段ボール箱や紙袋などを開梱するロボットが鹿島建設と安川電機の共同研究を経て実現した。自動車工場の生産現場で良く見るロボットと似てはいるが、腕が2本あり、より人間に近い形状だ。
人間の腕と同じ7つの関節を持つロボットを実現し、人間と同様に開梱していく。この「自動開梱システム」開発の経緯と基本ポリシーを開発に携わった鹿島建設の二人に聞いた。
<自動開梱ロボットシステムの動画>
ロボットが人間の「腕さばき」で開梱作業
2つの腕を持つロボットがまるで人間の腕の動きを再現したような「腕さばき」で、段ボール箱や紙袋の開梱を次々と行う。動きはロボットだけに正確だ。
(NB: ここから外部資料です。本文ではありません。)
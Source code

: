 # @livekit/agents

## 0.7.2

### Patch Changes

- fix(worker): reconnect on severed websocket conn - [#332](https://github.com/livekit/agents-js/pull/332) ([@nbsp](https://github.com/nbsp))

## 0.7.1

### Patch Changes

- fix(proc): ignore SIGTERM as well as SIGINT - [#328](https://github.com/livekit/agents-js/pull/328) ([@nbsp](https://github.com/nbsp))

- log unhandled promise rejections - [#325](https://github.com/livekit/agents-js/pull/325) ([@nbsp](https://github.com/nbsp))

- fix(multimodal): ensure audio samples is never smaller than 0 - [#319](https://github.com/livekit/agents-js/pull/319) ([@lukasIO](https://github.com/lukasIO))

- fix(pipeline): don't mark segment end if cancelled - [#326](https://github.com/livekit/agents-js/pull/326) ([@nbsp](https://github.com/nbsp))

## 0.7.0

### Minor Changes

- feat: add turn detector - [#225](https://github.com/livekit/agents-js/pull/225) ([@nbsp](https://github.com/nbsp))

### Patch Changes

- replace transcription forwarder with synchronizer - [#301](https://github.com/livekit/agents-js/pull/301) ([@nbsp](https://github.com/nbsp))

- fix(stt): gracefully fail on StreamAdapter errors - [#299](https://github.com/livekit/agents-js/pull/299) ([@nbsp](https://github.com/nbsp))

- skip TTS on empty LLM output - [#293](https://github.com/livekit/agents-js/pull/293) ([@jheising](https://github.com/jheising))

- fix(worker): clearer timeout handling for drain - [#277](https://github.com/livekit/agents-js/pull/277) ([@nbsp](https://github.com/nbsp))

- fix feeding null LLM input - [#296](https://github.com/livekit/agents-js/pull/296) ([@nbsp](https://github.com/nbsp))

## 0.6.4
開梱作業は運ばれてきた段ボール箱の両端とセンターをカッターで切り、両側に箱を広げ、中の物を取り出す。その後段ボール箱を解体し、所定の場所に積み上げていく。
紙袋の場合は、外袋を中袋まで破らないように、カッターで切り、上手に外袋と中袋を分離していく。可搬重量は片腕約20kg、開梱時間は段ボール箱で約1分48秒、紙袋で約1分10秒だ。
段ボール箱や紙袋が交互に運ばれてきてもその形状を認識し、正確に判断する。段ボール箱の形状も場合によってはへこみや凹凸があり認識しにくいものもあるが、それらもほぼ正確に認識するための工夫も凝らしている。
腕の本数の違いを除けば、まるで自動車工場での溶接や塗装ロボットの動きそのものだ。
<双腕ロボットを利用した自動開梱システムのイメージ図>
開梱作業の自動化にはニーズがある
開発を担当した鹿島建設の福井正部長は、「ロボット自体は安川電機さんが新規分野開拓用に開発したものを基本にしています。2009年から共同研究を行ってきましたが、当時私どもは医薬品・食品工場において自動化の進んでいない工程で利用ができないものか考え、そこで開梱作業に目をつけたのです」と語る。
同社ではこれまでも生産・物流施設の設計・施工に数多く携わっており、現場での経験も豊富だった。同社赤木宏匡課長は「自動化の観点で実際の現場を見ていて、段ボール箱の開梱作業にかなりの労力を使われているのに気付きました。単調かつ重労働だけに自動化の要望は以前からあったと思いますが、ロボットに作業させるには複雑すぎるという課題がありました」と当時を振り返る。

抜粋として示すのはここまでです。